Tuesday, 8 September 2015

Yorkshire is three Ridings and the city of York

Yorkshire is three Ridings and the city of York.

It is our county and our heritage.

Changes to local and regional government have never resulted in the abolition of the Ridings and there is no evidence that Yorkshire the county as a whole has ever had a local or regional government purpose.

Yorkshire's existence does not depend on artificial local or regional government boundaries. Local and regional government boundaries can be changed at any time at the whim of bureaucrats and government. And so they should as the demographic and economic situation demands. Local and regional government boundaries are for the purpose of delivering services and their boundaries should not determine who we are.

“The identity of our counties is marred by a confusion of geographical and administrative boundaries created in the middle of the last century and perpetuated to this day."                                                                                                                       Association of British Counties


Matt Campbell said...

Er, I would counter your points thusly:
- It is demonstrable that administrative boundaries shape identity.

- The boundaries of the historic counties to which we ascribe identity and belonging were always intended to operate as administrative boundaries. The medieval and pre-medieval monarchs who create these units would not have differentiated between administration and belonging in the way you and many people do now. Ergo, if Yorkshire does not exist administratviely in its original form, it is hard to argue that it continues to exist. Otherwise let's all join Sinn Fein, who have been fighting since the 20s to create something in fact that they claim has a 'spiritual' reality (a 32 county Republic of Ireland).

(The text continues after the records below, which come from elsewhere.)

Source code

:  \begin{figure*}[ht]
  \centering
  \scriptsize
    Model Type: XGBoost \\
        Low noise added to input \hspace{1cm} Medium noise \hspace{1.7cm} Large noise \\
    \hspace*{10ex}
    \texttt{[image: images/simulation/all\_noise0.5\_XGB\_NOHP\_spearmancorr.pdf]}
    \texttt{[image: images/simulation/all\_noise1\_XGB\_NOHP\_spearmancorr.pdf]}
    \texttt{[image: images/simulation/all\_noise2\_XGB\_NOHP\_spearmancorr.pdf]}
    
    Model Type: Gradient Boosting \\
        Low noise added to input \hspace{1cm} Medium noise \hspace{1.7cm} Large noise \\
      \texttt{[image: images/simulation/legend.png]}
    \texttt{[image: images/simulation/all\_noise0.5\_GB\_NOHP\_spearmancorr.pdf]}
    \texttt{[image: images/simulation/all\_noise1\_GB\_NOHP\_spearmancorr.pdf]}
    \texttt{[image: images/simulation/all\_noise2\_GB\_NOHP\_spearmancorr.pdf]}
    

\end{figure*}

This whole 'what should the boundaries of X area be' thing is flawed without a democratic accountablility. I would like to see democracy routinely applied every few years to the shape of council and local authority areas, in the form of a plebiscite as to where the 'seat of government' for your local/regional area should be. Council areas should be shaped and reshaped according to the will of the people.

If this ends up in odd shapes, well, we started with pretty odd shapes to begin with.

People just _are_ odd, but they need to feel a sense of identity, of belonging (which is mutable and not fixed); the people living in a given region should be consulted on the borders of that region and if their oddness and sense of identity makes life difficult for administrators, tough. Local government exists for the people, not the other way round.

Chris Abbott said...

Not when they change every every few years like they do. We are not the people of whatever name some bureaucrat decides is what the Council should be called. You also get vested interests claiming that we the people of whatever the readership area of the local newspaper is or some sub regional body claiming we are the people of their area.

What the UK needs is stable geography, unaffected by local, regional or sub regional administrative areas which need to change from time to time, and we have that with our counties.